Hotels sind seine Profession, Resorts seine Leidenschaft: Ron Ben Haim ist ein Mann mit viel Gespür für den richtigen Moment. Der Unternehmer und Gründer von Precise Hotels & Resorts folgt allein seinem Instinkt – mit Erfolg.

Hotels sind seine Profession, Resorts seine Leidenschaft: Ron Ben Haim ist ein Mann mit viel Gespür für den richtigen Moment. Der Unternehmer und Gründer von Precise Hotels & Resorts folgt allein seinem Instinkt – mit Erfolg.

Text: Christoph Horn, Foto: Maria Sturm

Stresemannstraße 95, zwischen Anhalter Bahnhof und Gropiusbau. Ron Ben Haim hat als Treffpunkt für unser Interview das neueste Hotel seiner Kollektion vorgeschlagen – das Precise Tale Berlin Potsdamer Platz. Dort, wo jetzt noch Handwerker letzte Arbeiten ausführen, entsteht in diesem Sommer ein neuer „place to be“, wie der Unternehmer es nennt. Nach Bad Reichenhall und Baden-Baden ist Berlin die dritte deutsche Stadt, in der Haim ein Hotel der Submarke Precise Tale eröffnet. Das Konzept hinter diesen Fünfsternehotels geht weit über die klassische Definition von Luxushotellerie hinaus. „Precise-Tale-Hotels haben eine Geschichte zu erzählen“, sagt Haim. So ließ er sich für sein jüngstes Projekt von Wes Anderson inspirieren. Der Regisseur von „Budapest Hotel“ sei sein ästhetisches Vorbild, „auch wenn Wes Anderson wilder ist“. Das Design am neuen Berliner Standort vermittelt Internationalität und einen legeren, unaufgeregten Lifestyle, den man ebenso in Metropolen wie London oder New York finden kann.

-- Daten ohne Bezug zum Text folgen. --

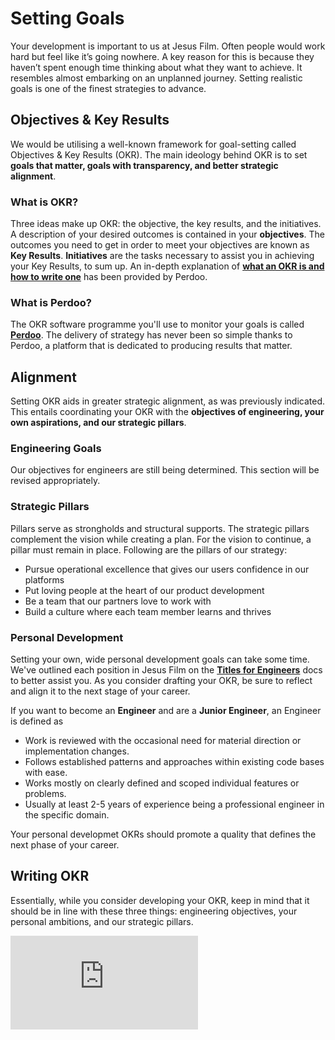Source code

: # Setting Goals

Your development is important to us at Jesus Film. Often people would work hard but feel like it’s going nowhere. A key reason for this is because they haven’t spent enough time thinking about what they want to achieve. It resembles almost embarking on an unplanned journey. Setting realistic goals is one of the finest strategies to advance.

## Objectives & Key Results

We would be utilising a well-known framework for goal-setting called Objectives & Key Results (OKR). The main ideology behind OKR is to set **goals that matter, goals with transparency, and better strategic alignment**.

### What is OKR?

Three ideas make up OKR: the objective, the key results, and the initiatives. A description of your desired outcomes is contained in your **objectives**. The outcomes you need to get in order to meet your objectives are known as **Key Results**. **Initiatives** are the tasks necessary to assist you in achieving your Key Results, to sum up. An in-depth explanation of **[what an OKR is and how to write one](https://www.perdoo.com/wp-content/uploads/2020/12/eBook-The-ultimate-guide-to-okr.pdf)** has been provided by Perdoo.

### What is Perdoo?

The OKR software programme you'll use to monitor your goals is called **[Perdoo](https://www.perdoo.com/about/)**. The delivery of strategy has never been so simple thanks to Perdoo, a platform that is dedicated to producing results that matter.

## Alignment

Setting OKR aids in greater strategic alignment, as was previously indicated. This entails coordinating your OKR with the **objectives of engineering, your own aspirations, and our strategic pillars**.

### Engineering Goals

Our objectives for engineers are still being determined. This section will be revised appropriately.

### Strategic Pillars

Pillars serve as strongholds and structural supports. The strategic pillars complement the vision while creating a plan. For the vision to continue, a pillar must remain in place. Following are the pillars of our strategy:

<ul>
  <li>Pursue operational excellence that gives our users confidence in our platforms</li>
  <li>Put loving people at the heart of our product development</li>
  <li>Be a team that our partners love to work with</li>
  <li>Build a culture where each team member learns and thrives</li>
</ul>

### Personal Development

Setting your own, wide personal development goals can take some time. We've outlined each position in Jesus Film on the **[Titles for Engineers](https://docs.core.jesusfilm.org/docs/team/making-a-career/titles-for-engineers)** docs to better assist you. As you consider drafting your OKR, be sure to reflect and align it to the next stage of your career.

If you want to become an **Engineer** and are a **Junior Engineer**, an Engineer is defined as

<ul>
  <li>Work is reviewed with the occasional need for material direction or implementation changes.</li>
  <li>Follows established patterns and approaches within existing code bases with ease.</li>
  <li>Works mostly on clearly defined and scoped individual features or problems.</li>
  <li>Usually at least 2-5 years of experience being a professional engineer in the specific domain.</li>
</ul>

Your personal developmet OKRs should promote a quality that defines the next phase of your career.

## Writing OKR

Essentially, while you consider developing your OKR, keep in mind that it should be in line with these three things: engineering objectives, your personal ambitions, and our strategic pillars.

<div
  style={{
    position: 'relative',
    paddingBottom: '64.63195691202873%',
    marginBottom: '20px',
    height: 0
  }}
>
  <iframe
    src="https://www.loom.com/embed/810bf5c898d5464689f6aa396f32a61e" 
    frameborder="0"
    allowFullScreen="true"
    webkitallowfullscreen="true"
    mozallowfullscreen="true"
    style={{
      position: 'absolute',
      top: 0,
      left: 0,
      width: '100%',
      height: '100%'
    }}
  />
</div>

You must provide your objective (O) and key result (KR) when writing an OKR. Your aim is described in the Objective, and your Key Result is the measurable result needed to accomplish the Objective. You will create and keep track of your OKRs in Perdoo.

#### OKR example:

**O:** Build features that follows existing patterns and approaches

**KR:** Generate 2 pages for folder and file naming patterns for Core

**KR:** Generate 2 pages for variable naming patterns for Core

Perdoo has delivered once more by providing additional **[examples](https://support.perdoo.com/en/articles/4350812-product-engineering-it-okr-kpi-examples)** for us to use as guides or to assist us understand how to write our OKR.

Writing out our goals helps to better guide, inspire, and push us. Let's continue to run this race well together and work towards the things that really count.

## Jesus Film’s Goal

#### To Reach and Connect The Last, The Least & The Lost with partners and the body of Christ
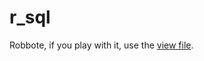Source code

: # r_sql

Robbote, if you play with  it, use the [view file](https://github.com/klasharr/r_sql/blob/main/helm_data_view).
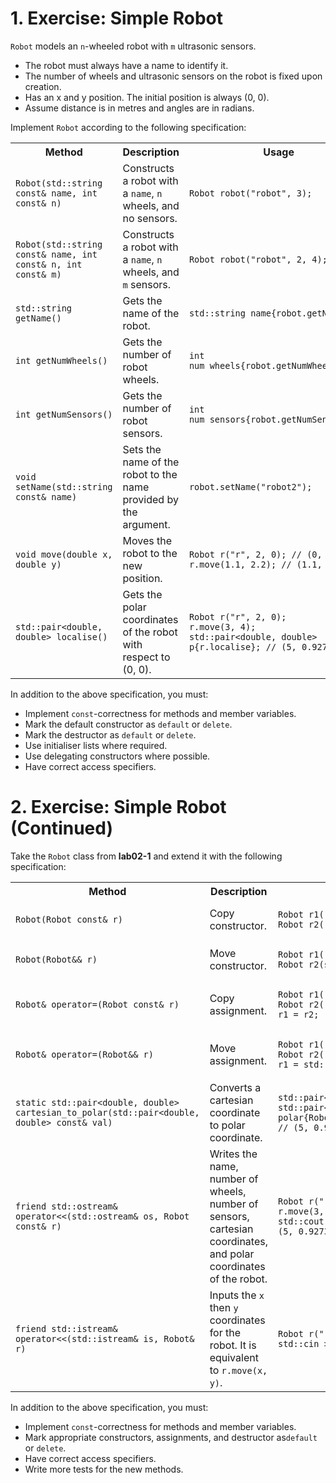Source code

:# 1. Exercise: Simple Robot

`Robot` models an `n`-wheeled robot with `m` ultrasonic sensors.

- The robot must always have a name to identify it.
- The number of wheels and ultrasonic sensors on the robot is fixed upon creation.
- Has an x and y position. The initial position is always (0, 0).
- Assume distance is in metres and angles are in radians.

Implement `Robot` according to the following specification:

<table>
    <tr>
        <th>Method</th>
        <th>Description</th>
        <th>Usage</th>
        <th>Exceptions</th>
    </tr>
    <tr>
        <td><code>Robot(std::string const& name, int const& n)</code></td>
        <td>Constructs a robot with a <code>name</code>, <code>n</code> wheels, and no sensors.</td>
        <td><pre><code>Robot robot("robot", 3);</code></pre></td>
        <td>Prints to <code>std::cerr</code> if <code>n</code> is negative.</td>
    </tr>
    <tr>
        <td><code>Robot(std::string const& name, int const& n, int const& m)</code></td>
        <td>Constructs a robot with a <code>name</code>, <code>n</code> wheels, and <code>m</code> sensors.</td>
        <td><pre><code>Robot robot("robot", 2, 4);</code></pre></td>
        <td>Prints to <code>std::cerr</code> if <code>n</code> or <code>m</code> is negative.</td>
    </tr>
    <tr>
        <td><code>std::string getName()</code></td>
        <td>Gets the name of the robot.</td>
        <td><pre><code>std::string name{robot.getName()};</code></pre></td>
        <td>None</td>
    </tr>
    <tr>
        <td><code>int getNumWheels()</code></td>
        <td>Gets the number of robot wheels.</td>
        <td><pre><code>int num_wheels{robot.getNumWheels()};</code></pre></td>
        <td>None</td>
    </tr>
    <tr>
        <td><code>int getNumSensors()</code></td>
        <td>Gets the number of robot sensors.</td>
        <td><pre><code>int num_sensors{robot.getNumSensors()};</code></pre></td>
        <td>None</td>
    </tr>
    <tr>
        <td><code>void setName(std::string const& name)</code></td>
        <td>Sets the name of the robot to the name provided by the argument.</td>
        <td><pre><code>robot.setName("robot2");</code></pre></td>
        <td>None</td>
    </tr>
    <tr>
        <td><code>void move(double x, double y)</code></td>
        <td>Moves the robot to the new position.</td>
        <td><pre><code>Robot r("r", 2, 0); // (0, 0)
r.move(1.1, 2.2); // (1.1, 2.2)</code></pre></td>
        <td>None</td>
    </tr>
    <tr>
        <td><code>std::pair&lt;double, double&gt; localise()</code></td>
        <td>Gets the polar coordinates of the robot with respect to (0, 0).</td>
        <td><pre><code>Robot r("r", 2, 0);
r.move(3, 4);
std::pair&lt;double, double&gt; p{r.localise}; // (5, 0.9273)</code></pre></td>
        <td>None</td>
    </tr>
</table>

In addition to the above specification, you must:

- Implement `const`-correctness for methods and member variables.
- Mark the default constructor as `default` or `delete`.
- Mark the destructor as `default` or `delete`.
- Use initialiser lists where required.
- Use delegating constructors where possible.
- Have correct access specifiers.

# 2. Exercise: Simple Robot (Continued)

Take the `Robot` class from **lab02-1** and extend it with the following specification:

<table>
    <tr>
        <th>Method</th>
        <th>Description</th>
        <th>Usage</th>
        <th>Exceptions</th>
    </tr>
    <tr>
        <td><code>Robot(Robot const& r)</code></td>
        <td>Copy constructor. </td>
        <td><pre><code>Robot r1("r1", 2, 0);
Robot r2(r1);</code></pre></td>
        <td>None</td>
    </tr>
    <tr>
        <td><code>Robot(Robot&& r)</code></td>
        <td>Move constructor. </td>
        <td><pre><code>Robot r1("r1", 2, 0);
Robot r2(std::move(r1));</code></pre></td>
        <td>None</td>
    </tr>
    <tr>
        <td><code>Robot& operator=(Robot const& r)</code></td>
        <td>Copy assignment.</td>
        <td><pre><code>Robot r1("r1", 2, 0);
Robot r2("r2", 2, 0);
r1 = r2;</code></pre></td>
        <td>None</td>
    </tr>
    <tr>
        <td><code>Robot& operator=(Robot&& r)</code></td>
        <td>Move assignment.</td>
        <td><pre><code>Robot r1("r1", 2, 0);
Robot r2("r2", 2, 0);
r1 = std::move(r2);</code></pre></td>
        <td>None</td>
    </tr>
    <tr>
        <td><code>static std::pair&lt;double, double&gt; cartesian_to_polar(std::pair&lt;double, double&gt; const& val)</code></td>
        <td>Converts a cartesian coordinate to polar coordinate.</td>
        <td><pre><code>std::pair&lt;double, double&gt; carte{3, 4};
std::pair&lt;double, double&gt; polar{Robot::cartesian_to_polar(carte)}; // (5, 0.9273)</code></pre></td>
        <td>None</td>
    </tr>
    <tr>
        <td><code>friend std::ostream& operator&lt;&lt;(std::ostream& os, Robot const& r)</code></td>
        <td>Writes the name, number of wheels, number of sensors, cartesian coordinates, and polar coordinates of the robot.</td>
        <td><pre><code>Robot r("r", 4, 7);
r.move(3, 4);
std::cout &lt;&lt; r; // "r", 4, 7, (3, 4), (5, 0.9273)</code></pre></td>
        <td>None</td>
    </tr>
    <tr>
        <td><code>friend std::istream& operator&lt;&lt;(std::istream& is, Robot& r)</code></td>
        <td>Inputs the <code>x</code> then <code>y</code> coordinates for the robot. It is equivalent to <code>r.move(x, y)</code>.</td>
        <td><pre><code>Robot r("r", 4, 7);
std::cin >> r; // 3 4</code></pre></td>
        <td>None</td>
    </tr>
</table>

In addition to the above specification, you must:

- Implement `const`-correctness for methods and member variables.
- Mark appropriate constructors, assignments, and destructor as`default` or `delete`.
- Have correct access specifiers.
- Write more tests for the new methods.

Neue Wege geht Haim auch im gastronomischen Bereich, der zweiten tragenden Säule des ausgefeilten Konzepts. Eine „Fusion von Jerusalem und Berlin“ erwarte den Gast, das Beste zweier Welten. Um diese Idee umzusetzen, hat der Unternehmer den israelischen Sternekoch Assaf Granit an Bord geholt. Mit Granit, der in seinem Heimatland durch eine eigene TV-Show bekannt ist und elf Restaurants in London, Paris und Israel betreibt, teile er das gleiche Verständnis von Gourmetküche: „Bei uns wird es lustig zugehen, freundlich und ein wenig verrückt, so wie es Assafs Art ist.“ Die Verbindung Jerusalemer und Berliner Elemente soll für den Gast überall erlebbar sein – in dem vegetarischen „All Day Café“, dem Gourmetrestaurant Berta wie auch in der Berta Bar. Wie stark der Gleichklang zwischen Haim und Granit ist, zeigt die Namensgebung von Restaurant und Bar: Sie ist eine Hommage an Assaf Granits Großmutter Berta, die in Deutschland dem Holocaust entkam und später in Jerusalem ihre Heimat fand.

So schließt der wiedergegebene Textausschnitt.